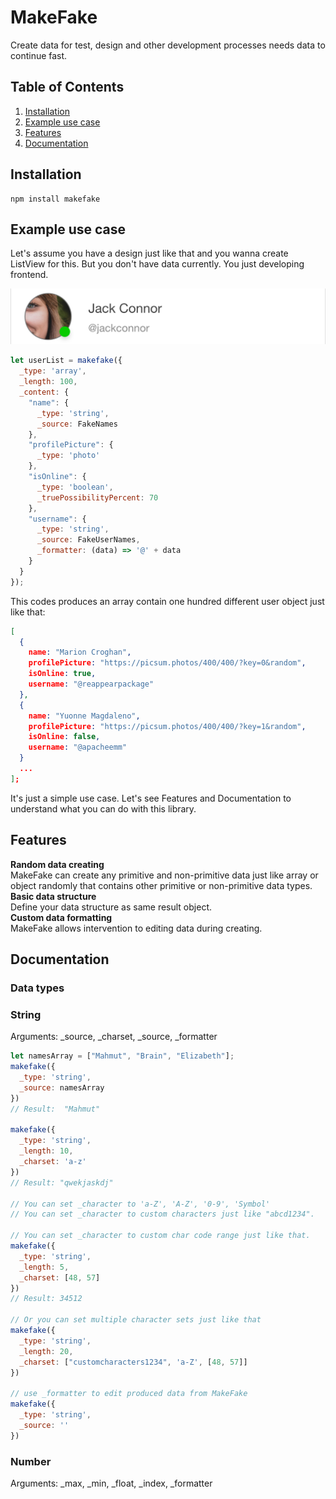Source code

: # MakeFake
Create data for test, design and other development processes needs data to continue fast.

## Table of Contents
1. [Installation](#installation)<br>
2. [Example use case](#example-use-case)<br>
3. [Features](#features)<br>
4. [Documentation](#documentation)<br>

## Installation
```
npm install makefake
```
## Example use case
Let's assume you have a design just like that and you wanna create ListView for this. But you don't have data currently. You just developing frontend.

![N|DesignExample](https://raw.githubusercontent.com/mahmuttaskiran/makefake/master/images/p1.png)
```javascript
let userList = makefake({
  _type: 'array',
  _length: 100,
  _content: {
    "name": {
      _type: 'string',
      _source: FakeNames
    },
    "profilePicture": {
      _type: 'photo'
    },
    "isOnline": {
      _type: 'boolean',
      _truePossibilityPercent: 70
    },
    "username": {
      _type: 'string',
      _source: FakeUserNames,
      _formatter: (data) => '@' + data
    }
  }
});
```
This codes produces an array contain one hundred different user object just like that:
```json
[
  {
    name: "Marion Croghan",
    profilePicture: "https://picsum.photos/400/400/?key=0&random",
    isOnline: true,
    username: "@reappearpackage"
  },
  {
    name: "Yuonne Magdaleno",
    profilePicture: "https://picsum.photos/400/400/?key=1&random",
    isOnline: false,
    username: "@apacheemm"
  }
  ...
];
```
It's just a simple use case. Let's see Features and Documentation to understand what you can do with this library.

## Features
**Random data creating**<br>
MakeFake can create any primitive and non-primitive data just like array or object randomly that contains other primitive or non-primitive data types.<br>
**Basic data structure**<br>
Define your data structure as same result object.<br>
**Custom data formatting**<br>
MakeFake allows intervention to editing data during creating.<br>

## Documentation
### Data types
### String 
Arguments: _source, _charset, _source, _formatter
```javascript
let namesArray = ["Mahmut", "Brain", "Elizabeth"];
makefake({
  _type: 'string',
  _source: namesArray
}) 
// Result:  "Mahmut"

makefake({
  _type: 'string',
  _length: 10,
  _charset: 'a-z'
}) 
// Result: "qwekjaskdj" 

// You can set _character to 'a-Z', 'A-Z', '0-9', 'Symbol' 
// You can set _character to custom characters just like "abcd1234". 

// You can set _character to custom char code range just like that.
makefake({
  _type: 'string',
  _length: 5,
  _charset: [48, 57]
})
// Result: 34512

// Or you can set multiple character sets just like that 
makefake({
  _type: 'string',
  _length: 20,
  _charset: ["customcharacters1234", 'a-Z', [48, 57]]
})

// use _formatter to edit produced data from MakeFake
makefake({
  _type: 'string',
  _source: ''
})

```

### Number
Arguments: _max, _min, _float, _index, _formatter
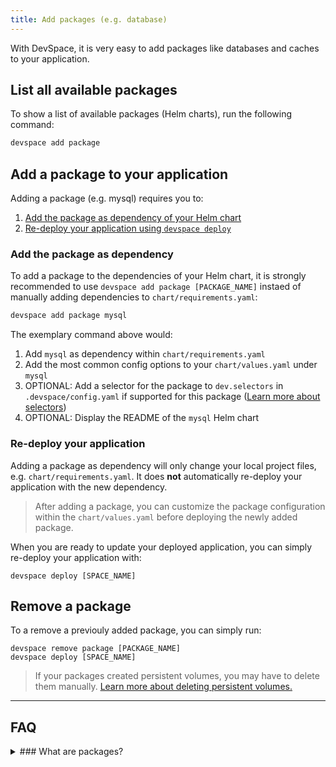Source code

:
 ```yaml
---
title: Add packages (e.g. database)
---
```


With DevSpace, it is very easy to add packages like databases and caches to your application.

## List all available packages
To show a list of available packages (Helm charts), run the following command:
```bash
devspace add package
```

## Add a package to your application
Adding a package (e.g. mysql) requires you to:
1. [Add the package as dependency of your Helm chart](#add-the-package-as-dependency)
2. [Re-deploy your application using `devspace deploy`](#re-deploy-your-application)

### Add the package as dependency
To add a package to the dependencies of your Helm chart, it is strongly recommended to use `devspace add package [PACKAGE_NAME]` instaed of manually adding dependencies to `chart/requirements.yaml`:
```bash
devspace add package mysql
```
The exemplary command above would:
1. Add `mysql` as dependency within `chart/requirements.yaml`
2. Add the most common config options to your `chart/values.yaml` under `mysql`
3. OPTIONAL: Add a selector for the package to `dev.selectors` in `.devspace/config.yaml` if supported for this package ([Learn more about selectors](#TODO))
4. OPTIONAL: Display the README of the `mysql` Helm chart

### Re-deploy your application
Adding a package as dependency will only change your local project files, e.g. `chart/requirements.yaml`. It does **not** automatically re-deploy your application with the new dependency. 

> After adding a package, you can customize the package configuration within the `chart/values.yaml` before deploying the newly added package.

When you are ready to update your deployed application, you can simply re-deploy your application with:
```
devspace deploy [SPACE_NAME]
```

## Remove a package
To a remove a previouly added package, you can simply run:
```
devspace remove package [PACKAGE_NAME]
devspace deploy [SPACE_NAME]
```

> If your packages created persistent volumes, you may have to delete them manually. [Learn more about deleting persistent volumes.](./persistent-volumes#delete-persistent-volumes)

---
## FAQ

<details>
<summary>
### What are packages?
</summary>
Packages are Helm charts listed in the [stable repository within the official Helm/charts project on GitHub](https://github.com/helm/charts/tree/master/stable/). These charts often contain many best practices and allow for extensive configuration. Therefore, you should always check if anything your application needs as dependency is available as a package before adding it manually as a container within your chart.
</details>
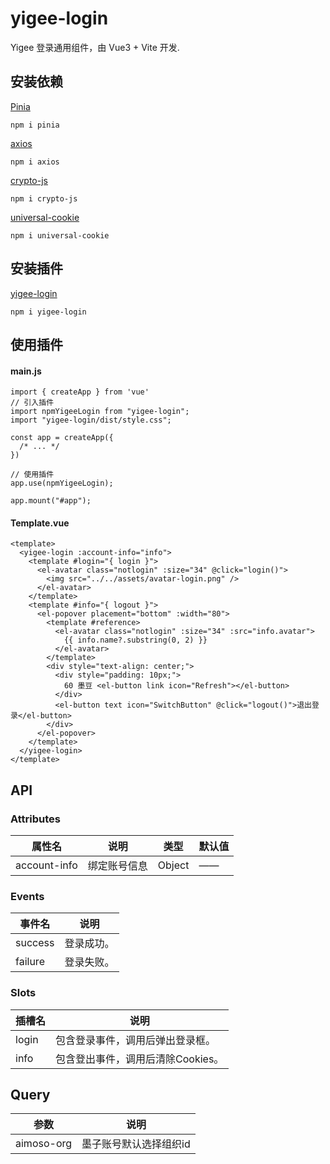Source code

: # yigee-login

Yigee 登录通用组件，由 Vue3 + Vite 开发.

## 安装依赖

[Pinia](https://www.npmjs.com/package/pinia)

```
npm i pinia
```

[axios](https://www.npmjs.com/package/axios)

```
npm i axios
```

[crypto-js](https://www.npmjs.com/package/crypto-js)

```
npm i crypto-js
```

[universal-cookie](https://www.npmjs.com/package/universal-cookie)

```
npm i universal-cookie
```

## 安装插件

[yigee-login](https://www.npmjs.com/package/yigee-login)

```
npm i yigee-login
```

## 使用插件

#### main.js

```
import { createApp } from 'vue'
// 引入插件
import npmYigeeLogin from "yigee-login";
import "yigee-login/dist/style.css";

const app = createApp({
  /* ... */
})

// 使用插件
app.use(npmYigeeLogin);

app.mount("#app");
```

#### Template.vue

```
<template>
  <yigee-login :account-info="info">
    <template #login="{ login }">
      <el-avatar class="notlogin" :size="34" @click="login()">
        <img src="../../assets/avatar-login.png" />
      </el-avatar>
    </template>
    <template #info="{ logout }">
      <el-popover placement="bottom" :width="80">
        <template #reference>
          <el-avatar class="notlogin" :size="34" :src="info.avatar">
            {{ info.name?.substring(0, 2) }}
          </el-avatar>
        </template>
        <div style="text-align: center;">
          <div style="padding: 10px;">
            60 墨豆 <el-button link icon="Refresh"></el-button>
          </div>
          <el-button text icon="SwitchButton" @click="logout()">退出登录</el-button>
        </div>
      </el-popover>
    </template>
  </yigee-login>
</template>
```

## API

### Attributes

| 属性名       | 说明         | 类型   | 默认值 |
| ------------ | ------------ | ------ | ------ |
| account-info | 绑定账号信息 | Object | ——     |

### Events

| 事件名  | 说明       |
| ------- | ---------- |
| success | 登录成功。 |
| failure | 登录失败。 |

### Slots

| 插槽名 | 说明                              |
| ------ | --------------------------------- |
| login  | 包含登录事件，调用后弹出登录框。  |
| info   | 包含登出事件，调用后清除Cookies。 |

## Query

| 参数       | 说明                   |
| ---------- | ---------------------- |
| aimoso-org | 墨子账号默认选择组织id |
# # # # #
## WORK INSTRUCTION
Each line containing "added" belongs in the answer; pick these out of the material and copy them.

## EXERCISE SOLUTION
> After adding a package, you can customize the package configuration within the `chart/values.yaml` before deploying the newly added package.
To a remove a previouly added package, you can simply run:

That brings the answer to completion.